Pictures paired with source code
________________

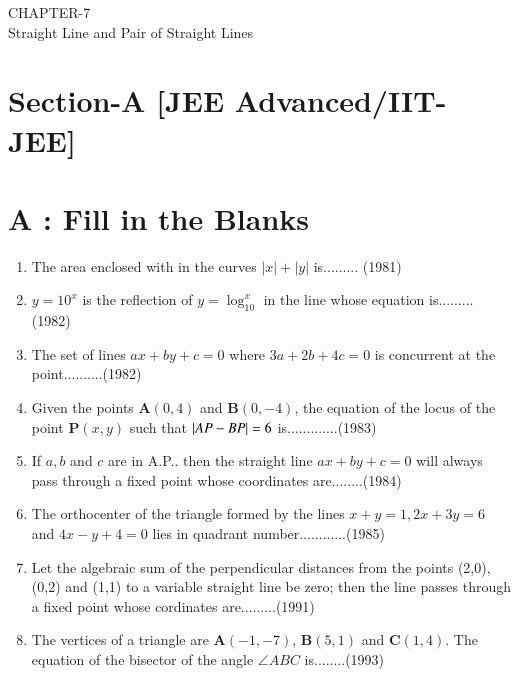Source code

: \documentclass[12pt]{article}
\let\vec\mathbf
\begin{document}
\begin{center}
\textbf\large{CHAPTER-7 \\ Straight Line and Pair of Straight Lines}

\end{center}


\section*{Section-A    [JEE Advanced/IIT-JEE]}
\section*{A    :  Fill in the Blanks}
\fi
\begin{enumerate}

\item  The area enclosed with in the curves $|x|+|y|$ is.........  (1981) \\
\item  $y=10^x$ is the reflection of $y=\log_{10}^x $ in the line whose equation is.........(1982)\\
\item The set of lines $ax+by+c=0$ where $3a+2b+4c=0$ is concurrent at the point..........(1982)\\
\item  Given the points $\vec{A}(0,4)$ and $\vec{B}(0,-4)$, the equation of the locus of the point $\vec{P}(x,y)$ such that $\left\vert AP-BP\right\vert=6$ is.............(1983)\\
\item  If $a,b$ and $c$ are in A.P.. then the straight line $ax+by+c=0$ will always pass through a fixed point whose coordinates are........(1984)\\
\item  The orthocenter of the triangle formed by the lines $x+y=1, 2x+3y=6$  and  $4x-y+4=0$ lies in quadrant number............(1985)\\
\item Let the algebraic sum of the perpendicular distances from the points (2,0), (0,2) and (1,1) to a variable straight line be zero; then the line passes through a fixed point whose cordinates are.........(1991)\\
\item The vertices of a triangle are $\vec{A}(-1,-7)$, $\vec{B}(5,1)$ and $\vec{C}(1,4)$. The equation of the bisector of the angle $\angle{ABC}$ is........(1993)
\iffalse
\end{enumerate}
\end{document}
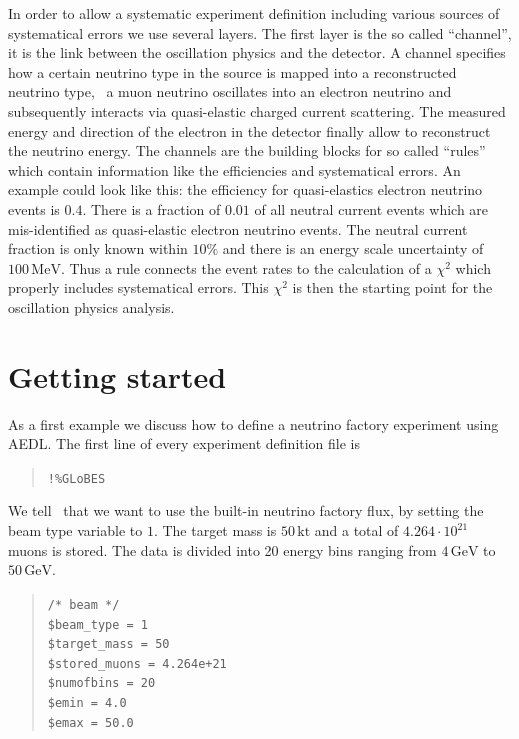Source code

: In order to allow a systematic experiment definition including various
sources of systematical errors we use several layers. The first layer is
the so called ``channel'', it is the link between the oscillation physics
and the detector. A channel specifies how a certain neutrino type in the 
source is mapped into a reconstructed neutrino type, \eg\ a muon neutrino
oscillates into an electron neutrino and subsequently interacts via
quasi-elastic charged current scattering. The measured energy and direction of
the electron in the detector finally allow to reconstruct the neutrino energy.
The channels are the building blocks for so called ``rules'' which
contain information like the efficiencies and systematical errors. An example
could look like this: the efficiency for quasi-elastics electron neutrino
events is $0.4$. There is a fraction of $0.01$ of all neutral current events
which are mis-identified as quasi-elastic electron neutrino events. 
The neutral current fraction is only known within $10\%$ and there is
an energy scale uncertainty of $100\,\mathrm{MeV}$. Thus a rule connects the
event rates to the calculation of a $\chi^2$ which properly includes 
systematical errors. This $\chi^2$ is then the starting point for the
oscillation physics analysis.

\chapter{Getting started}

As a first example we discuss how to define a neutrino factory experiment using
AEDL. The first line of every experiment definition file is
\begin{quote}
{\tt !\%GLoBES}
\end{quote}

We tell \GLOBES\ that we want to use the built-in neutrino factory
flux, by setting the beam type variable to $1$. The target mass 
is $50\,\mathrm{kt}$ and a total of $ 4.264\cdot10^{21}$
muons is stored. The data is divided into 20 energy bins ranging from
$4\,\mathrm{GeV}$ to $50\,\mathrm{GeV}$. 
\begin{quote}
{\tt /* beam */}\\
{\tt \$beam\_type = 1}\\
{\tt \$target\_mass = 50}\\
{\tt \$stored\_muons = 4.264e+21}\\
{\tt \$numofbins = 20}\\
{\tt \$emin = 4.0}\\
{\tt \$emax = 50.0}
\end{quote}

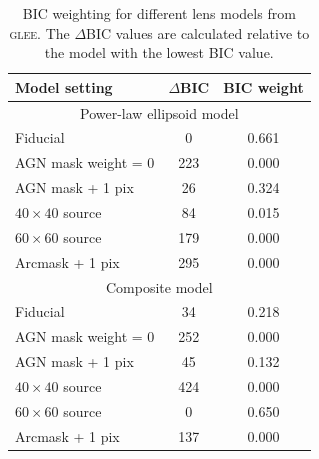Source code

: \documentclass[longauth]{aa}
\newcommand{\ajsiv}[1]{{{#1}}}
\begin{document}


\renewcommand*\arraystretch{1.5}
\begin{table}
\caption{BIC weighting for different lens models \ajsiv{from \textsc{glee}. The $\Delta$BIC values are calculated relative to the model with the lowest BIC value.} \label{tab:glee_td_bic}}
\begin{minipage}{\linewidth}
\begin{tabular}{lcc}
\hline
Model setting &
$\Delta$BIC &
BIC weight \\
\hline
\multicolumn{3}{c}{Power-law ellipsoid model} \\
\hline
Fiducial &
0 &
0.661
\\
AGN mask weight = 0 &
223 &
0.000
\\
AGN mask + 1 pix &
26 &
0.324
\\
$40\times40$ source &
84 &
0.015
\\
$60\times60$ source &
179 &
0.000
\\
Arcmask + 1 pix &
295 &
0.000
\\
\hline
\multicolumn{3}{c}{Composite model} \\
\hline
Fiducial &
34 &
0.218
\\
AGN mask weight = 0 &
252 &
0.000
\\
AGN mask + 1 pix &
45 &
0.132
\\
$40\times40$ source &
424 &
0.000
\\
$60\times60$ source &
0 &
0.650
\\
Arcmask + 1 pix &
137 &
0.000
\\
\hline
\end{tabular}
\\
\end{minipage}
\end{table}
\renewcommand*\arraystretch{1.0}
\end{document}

________________

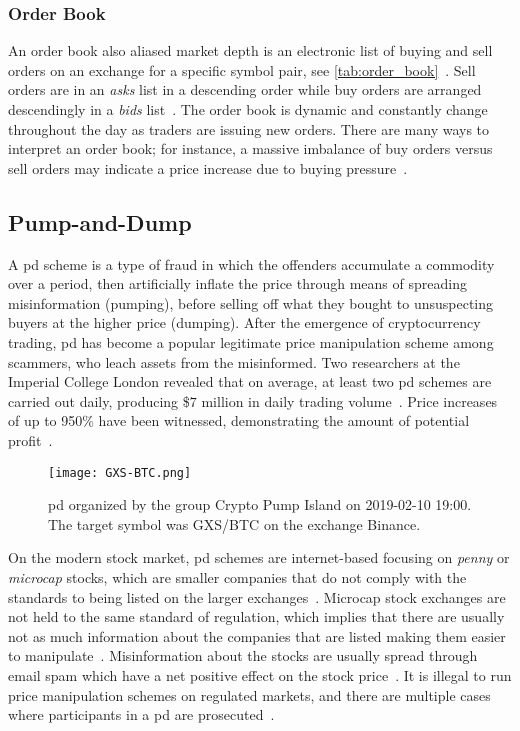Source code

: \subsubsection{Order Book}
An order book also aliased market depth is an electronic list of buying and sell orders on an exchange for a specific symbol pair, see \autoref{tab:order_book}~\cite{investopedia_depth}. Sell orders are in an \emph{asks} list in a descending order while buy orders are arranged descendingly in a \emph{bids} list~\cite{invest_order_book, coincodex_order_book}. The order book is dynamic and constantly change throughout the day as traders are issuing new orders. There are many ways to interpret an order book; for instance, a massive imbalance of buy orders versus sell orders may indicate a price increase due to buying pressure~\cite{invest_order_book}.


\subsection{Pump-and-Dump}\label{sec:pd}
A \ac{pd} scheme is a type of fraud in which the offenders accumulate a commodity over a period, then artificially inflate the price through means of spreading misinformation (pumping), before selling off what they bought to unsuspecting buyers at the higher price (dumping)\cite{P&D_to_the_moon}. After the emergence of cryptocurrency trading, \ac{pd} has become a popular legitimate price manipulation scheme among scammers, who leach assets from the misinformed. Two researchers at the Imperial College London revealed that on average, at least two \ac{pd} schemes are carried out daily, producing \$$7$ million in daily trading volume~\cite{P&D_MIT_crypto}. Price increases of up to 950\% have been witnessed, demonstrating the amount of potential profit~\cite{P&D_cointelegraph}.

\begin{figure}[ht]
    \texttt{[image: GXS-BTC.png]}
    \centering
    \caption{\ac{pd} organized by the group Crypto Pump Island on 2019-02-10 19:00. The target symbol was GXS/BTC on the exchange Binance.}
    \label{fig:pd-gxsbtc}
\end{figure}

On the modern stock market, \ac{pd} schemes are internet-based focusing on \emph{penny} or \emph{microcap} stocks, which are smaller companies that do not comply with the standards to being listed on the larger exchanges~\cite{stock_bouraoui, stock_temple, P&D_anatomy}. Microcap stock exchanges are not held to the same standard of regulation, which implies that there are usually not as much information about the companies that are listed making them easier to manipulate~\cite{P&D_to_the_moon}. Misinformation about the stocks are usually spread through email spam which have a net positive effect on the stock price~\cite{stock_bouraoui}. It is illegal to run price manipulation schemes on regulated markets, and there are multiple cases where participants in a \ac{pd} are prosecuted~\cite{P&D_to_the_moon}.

________________

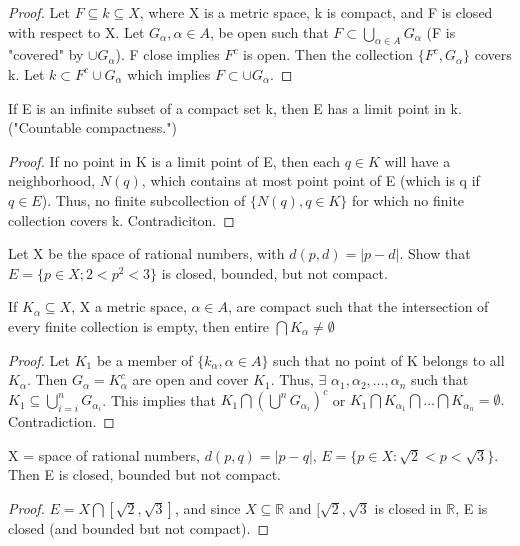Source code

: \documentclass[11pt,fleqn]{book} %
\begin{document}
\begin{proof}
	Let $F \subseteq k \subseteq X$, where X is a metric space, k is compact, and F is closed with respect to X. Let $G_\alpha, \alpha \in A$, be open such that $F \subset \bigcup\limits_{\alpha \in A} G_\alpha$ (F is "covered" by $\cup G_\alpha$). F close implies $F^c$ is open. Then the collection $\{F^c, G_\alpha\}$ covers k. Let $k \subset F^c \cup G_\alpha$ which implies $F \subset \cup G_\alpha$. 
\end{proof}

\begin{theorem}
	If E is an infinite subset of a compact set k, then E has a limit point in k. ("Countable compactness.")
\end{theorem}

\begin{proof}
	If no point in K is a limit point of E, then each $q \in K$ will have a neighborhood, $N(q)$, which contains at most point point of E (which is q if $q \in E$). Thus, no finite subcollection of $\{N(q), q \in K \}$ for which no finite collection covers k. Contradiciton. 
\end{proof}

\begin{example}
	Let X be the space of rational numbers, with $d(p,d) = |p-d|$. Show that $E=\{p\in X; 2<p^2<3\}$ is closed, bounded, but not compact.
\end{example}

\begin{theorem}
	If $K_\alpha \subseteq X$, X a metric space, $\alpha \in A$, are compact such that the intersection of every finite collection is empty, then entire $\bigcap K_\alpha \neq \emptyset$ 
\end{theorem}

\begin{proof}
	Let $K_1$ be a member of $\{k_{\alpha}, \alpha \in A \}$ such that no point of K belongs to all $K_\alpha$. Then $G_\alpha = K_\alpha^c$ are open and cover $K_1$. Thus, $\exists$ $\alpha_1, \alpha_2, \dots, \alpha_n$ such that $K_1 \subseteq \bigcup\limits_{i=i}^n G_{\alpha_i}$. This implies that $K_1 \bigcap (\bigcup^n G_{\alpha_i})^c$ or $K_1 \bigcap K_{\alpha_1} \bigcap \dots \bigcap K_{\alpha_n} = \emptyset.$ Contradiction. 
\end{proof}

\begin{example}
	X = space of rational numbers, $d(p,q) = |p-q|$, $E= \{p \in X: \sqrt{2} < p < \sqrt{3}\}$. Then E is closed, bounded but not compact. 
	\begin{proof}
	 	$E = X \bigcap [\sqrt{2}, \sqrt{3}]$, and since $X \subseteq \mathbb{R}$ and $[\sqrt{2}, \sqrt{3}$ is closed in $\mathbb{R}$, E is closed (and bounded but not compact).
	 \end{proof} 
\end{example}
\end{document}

________________

### WORK ORDER:
Search the data above for the word "definition". Copy each line it is in.

### TASK OUTPUT:
: In order to allow a systematic experiment definition including various
AEDL. The first line of every experiment definition file is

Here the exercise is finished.